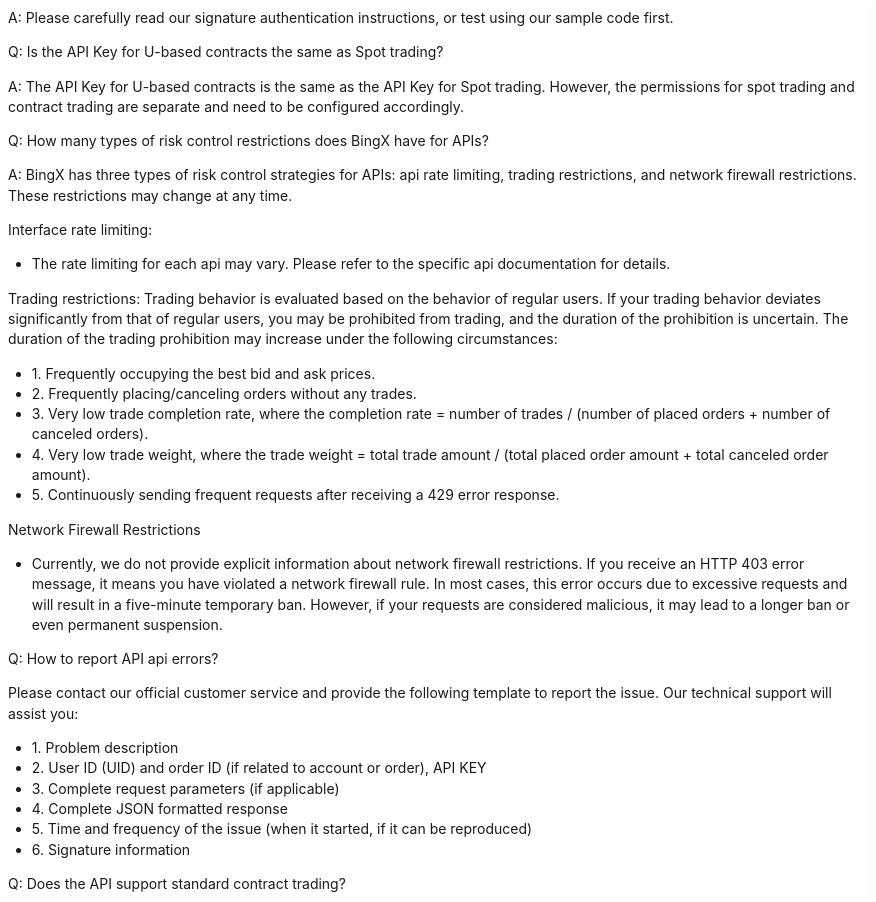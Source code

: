 A: Please carefully read our signature authentication instructions, or test
using our sample code first.

Q: Is the API Key for U-based contracts the same as Spot trading?

A: The API Key for U-based contracts is the same as the API Key for Spot
trading. However, the permissions for spot trading and contract trading are
separate and need to be configured accordingly.

Q: How many types of risk control restrictions does BingX have for APIs?

A: BingX has three types of risk control strategies for APIs: api rate limiting,
trading restrictions, and network firewall restrictions. These restrictions may
change at any time.

Interface rate limiting:

- The rate limiting for each api may vary. Please refer to the specific api
  documentation for details.

Trading restrictions: Trading behavior is evaluated based on the behavior of
regular users. If your trading behavior deviates significantly from that of
regular users, you may be prohibited from trading, and the duration of the
prohibition is uncertain. The duration of the trading prohibition may increase
under the following circumstances:

- 1\. Frequently occupying the best bid and ask prices.
- 2\. Frequently placing/canceling orders without any trades.
- 3\. Very low trade completion rate, where the completion rate = number of
  trades / (number of placed orders + number of canceled orders).
- 4\. Very low trade weight, where the trade weight = total trade amount /
  (total placed order amount + total canceled order amount).
- 5\. Continuously sending frequent requests after receiving a 429 error
  response.

Network Firewall Restrictions

- Currently, we do not provide explicit information about network firewall
  restrictions. If you receive an HTTP 403 error message, it means you have
  violated a network firewall rule. In most cases, this error occurs due to
  excessive requests and will result in a five-minute temporary ban. However, if
  your requests are considered malicious, it may lead to a longer ban or even
  permanent suspension.

Q: How to report API api errors?

Please contact our official customer service and provide the following template
to report the issue. Our technical support will assist you:

- 1\. Problem description
- 2\. User ID (UID) and order ID (if related to account or order), API KEY
- 3\. Complete request parameters (if applicable)
- 4\. Complete JSON formatted response
- 5\. Time and frequency of the issue (when it started, if it can be reproduced)
- 6\. Signature information

Q: Does the API support standard contract trading?
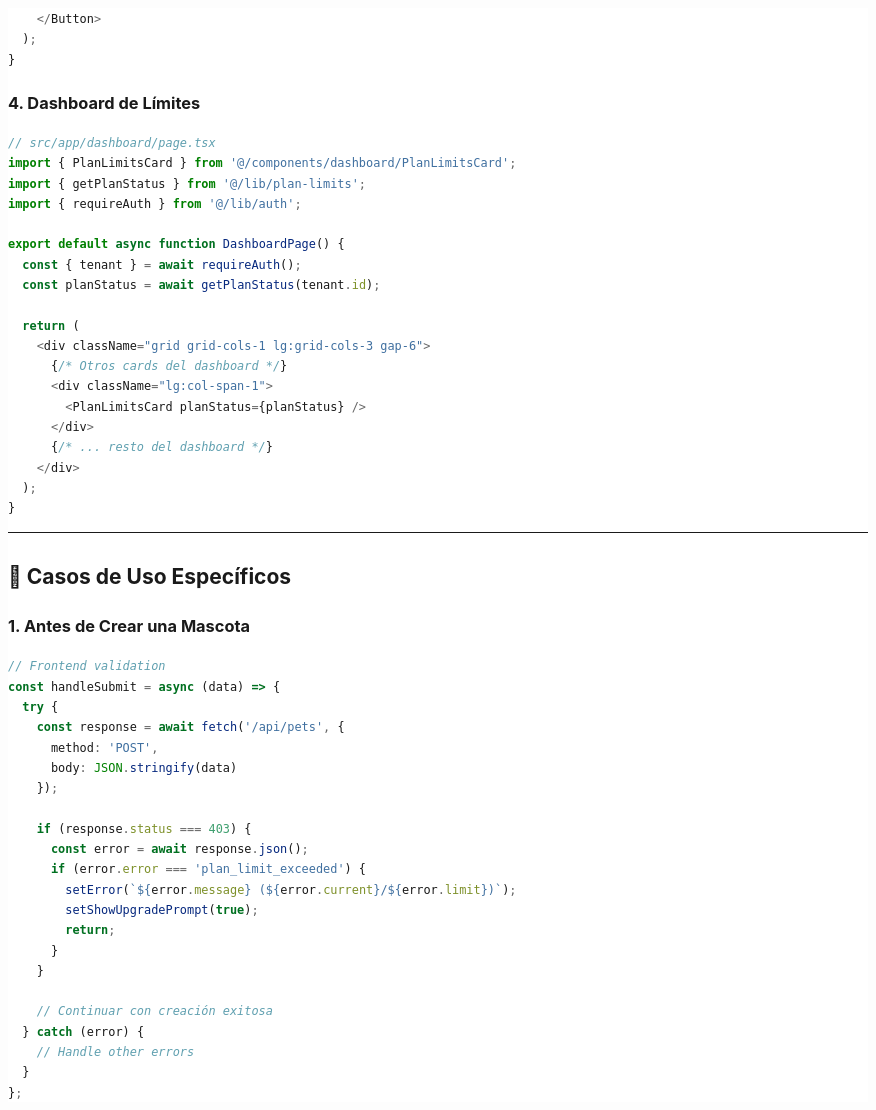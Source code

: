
 ```typescript
    </Button>
  );
}
```

### 4. Dashboard de Límites

```typescript
// src/app/dashboard/page.tsx
import { PlanLimitsCard } from '@/components/dashboard/PlanLimitsCard';
import { getPlanStatus } from '@/lib/plan-limits';
import { requireAuth } from '@/lib/auth';

export default async function DashboardPage() {
  const { tenant } = await requireAuth();
  const planStatus = await getPlanStatus(tenant.id);
  
  return (
    <div className="grid grid-cols-1 lg:grid-cols-3 gap-6">
      {/* Otros cards del dashboard */}
      <div className="lg:col-span-1">
        <PlanLimitsCard planStatus={planStatus} />
      </div>
      {/* ... resto del dashboard */}
    </div>
  );
}
```

---

## 🎯 Casos de Uso Específicos

### 1. Antes de Crear una Mascota

```typescript
// Frontend validation
const handleSubmit = async (data) => {
  try {
    const response = await fetch('/api/pets', {
      method: 'POST',
      body: JSON.stringify(data)
    });
    
    if (response.status === 403) {
      const error = await response.json();
      if (error.error === 'plan_limit_exceeded') {
        setError(`${error.message} (${error.current}/${error.limit})`);
        setShowUpgradePrompt(true);
        return;
      }
    }
    
    // Continuar con creación exitosa
  } catch (error) {
    // Handle other errors
  }
};
```
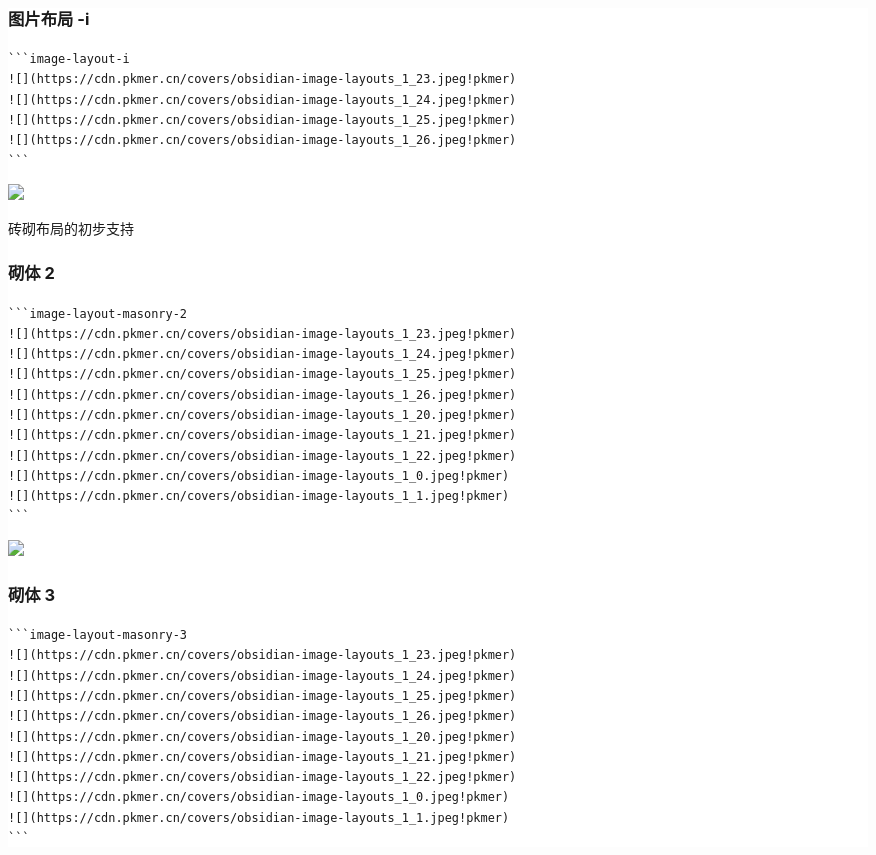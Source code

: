 ### 图片布局 -i

    ```image-layout-i
    ![](https://cdn.pkmer.cn/covers/obsidian-image-layouts_1_23.jpeg!pkmer)
    ![](https://cdn.pkmer.cn/covers/obsidian-image-layouts_1_24.jpeg!pkmer)
    ![](https://cdn.pkmer.cn/covers/obsidian-image-layouts_1_25.jpeg!pkmer)
    ![](https://cdn.pkmer.cn/covers/obsidian-image-layouts_1_26.jpeg!pkmer)
    ```

![](https://cdn.pkmer.cn/covers/obsidian-image-layouts_2_8.png!pkmer)

砖砌布局的初步支持

### 砌体 2

    ```image-layout-masonry-2
    ![](https://cdn.pkmer.cn/covers/obsidian-image-layouts_1_23.jpeg!pkmer)
    ![](https://cdn.pkmer.cn/covers/obsidian-image-layouts_1_24.jpeg!pkmer)
    ![](https://cdn.pkmer.cn/covers/obsidian-image-layouts_1_25.jpeg!pkmer)
    ![](https://cdn.pkmer.cn/covers/obsidian-image-layouts_1_26.jpeg!pkmer)
    ![](https://cdn.pkmer.cn/covers/obsidian-image-layouts_1_20.jpeg!pkmer)
    ![](https://cdn.pkmer.cn/covers/obsidian-image-layouts_1_21.jpeg!pkmer)
    ![](https://cdn.pkmer.cn/covers/obsidian-image-layouts_1_22.jpeg!pkmer)
    ![](https://cdn.pkmer.cn/covers/obsidian-image-layouts_1_0.jpeg!pkmer)
    ![](https://cdn.pkmer.cn/covers/obsidian-image-layouts_1_1.jpeg!pkmer)
    ```

![](https://cdn.pkmer.cn/covers/obsidian-image-layouts_2_9.png!pkmer)

### 砌体 3

    ```image-layout-masonry-3
    ![](https://cdn.pkmer.cn/covers/obsidian-image-layouts_1_23.jpeg!pkmer)
    ![](https://cdn.pkmer.cn/covers/obsidian-image-layouts_1_24.jpeg!pkmer)
    ![](https://cdn.pkmer.cn/covers/obsidian-image-layouts_1_25.jpeg!pkmer)
    ![](https://cdn.pkmer.cn/covers/obsidian-image-layouts_1_26.jpeg!pkmer)
    ![](https://cdn.pkmer.cn/covers/obsidian-image-layouts_1_20.jpeg!pkmer)
    ![](https://cdn.pkmer.cn/covers/obsidian-image-layouts_1_21.jpeg!pkmer)
    ![](https://cdn.pkmer.cn/covers/obsidian-image-layouts_1_22.jpeg!pkmer)
    ![](https://cdn.pkmer.cn/covers/obsidian-image-layouts_1_0.jpeg!pkmer)
    ![](https://cdn.pkmer.cn/covers/obsidian-image-layouts_1_1.jpeg!pkmer)
    ```
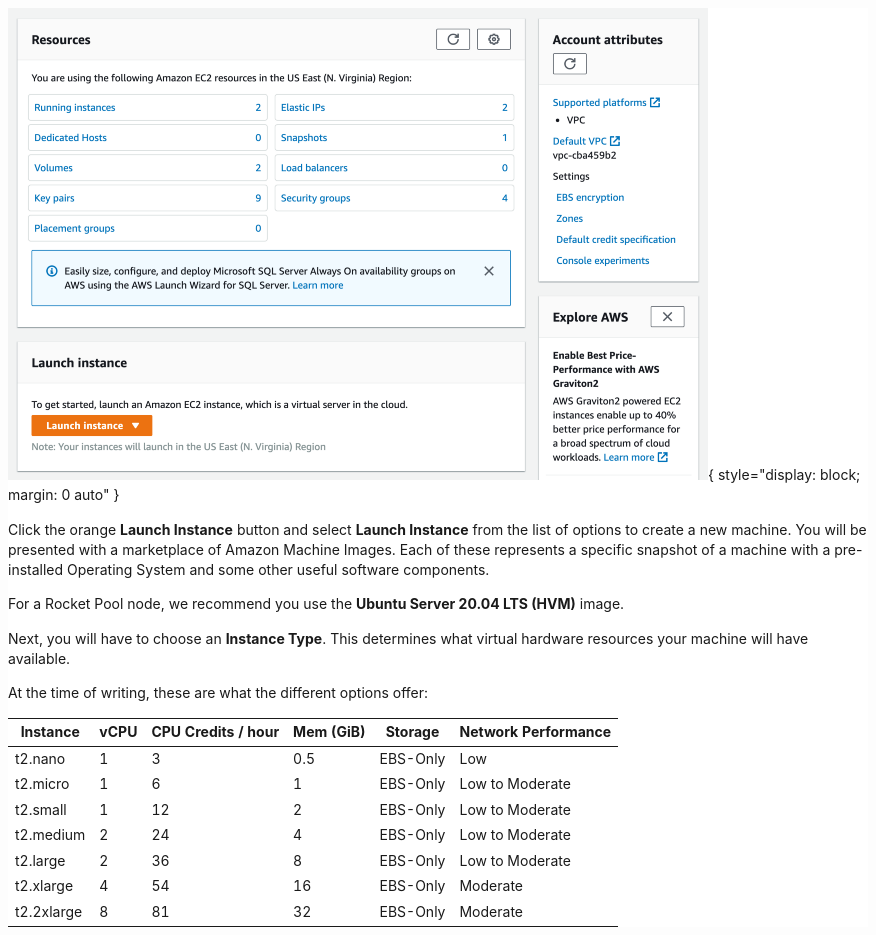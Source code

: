 ![](./images/ec2-dashboard.png){ style="display: block; margin: 0 auto" }

Click the orange **Launch Instance** button and select **Launch Instance** from the list of options to create a new machine.
You will be presented with a marketplace of Amazon Machine Images.
Each of these represents a specific snapshot of a machine with a pre-installed Operating System and some other useful software components.

For a Rocket Pool node, we recommend you use the **Ubuntu Server 20.04 LTS (HVM)** image.

Next, you will have to choose an **Instance Type**.
This determines what virtual hardware resources your machine will have available.

At the time of writing, these are what the different options offer:

| Instance   | vCPU | CPU Credits / hour | Mem (GiB) | Storage  | Network Performance |
| ---------- | ---- | ------------------ | --------- | -------- | ------------------- |
| t2.nano    | 1    | 3                  | 0.5       | EBS-Only | Low                 |
| t2.micro   | 1    | 6                  | 1         | EBS-Only | Low to Moderate     |
| t2.small   | 1    | 12                 | 2         | EBS-Only | Low to Moderate     |
| t2.medium  | 2    | 24                 | 4         | EBS-Only | Low to Moderate     |
| t2.large   | 2    | 36                 | 8         | EBS-Only | Low to Moderate     |
| t2.xlarge  | 4    | 54                 | 16        | EBS-Only | Moderate            |
| t2.2xlarge | 8    | 81                 | 32        | EBS-Only | Moderate            |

- - - -

▸ **Problem to work on**
Beginning with the first line of the records and ending with the line that contains "Q: How many", reproduce every line exactly, omitting pictures and adding nothing.

▸ **Your solution**
Source code

: A: Please carefully read our signature authentication instructions, or test
using our sample code first.

Q: Is the API Key for U-based contracts the same as Spot trading?

A: The API Key for U-based contracts is the same as the API Key for Spot
trading. However, the permissions for spot trading and contract trading are
separate and need to be configured accordingly.

Q: How many types of risk control restrictions does BingX have for APIs?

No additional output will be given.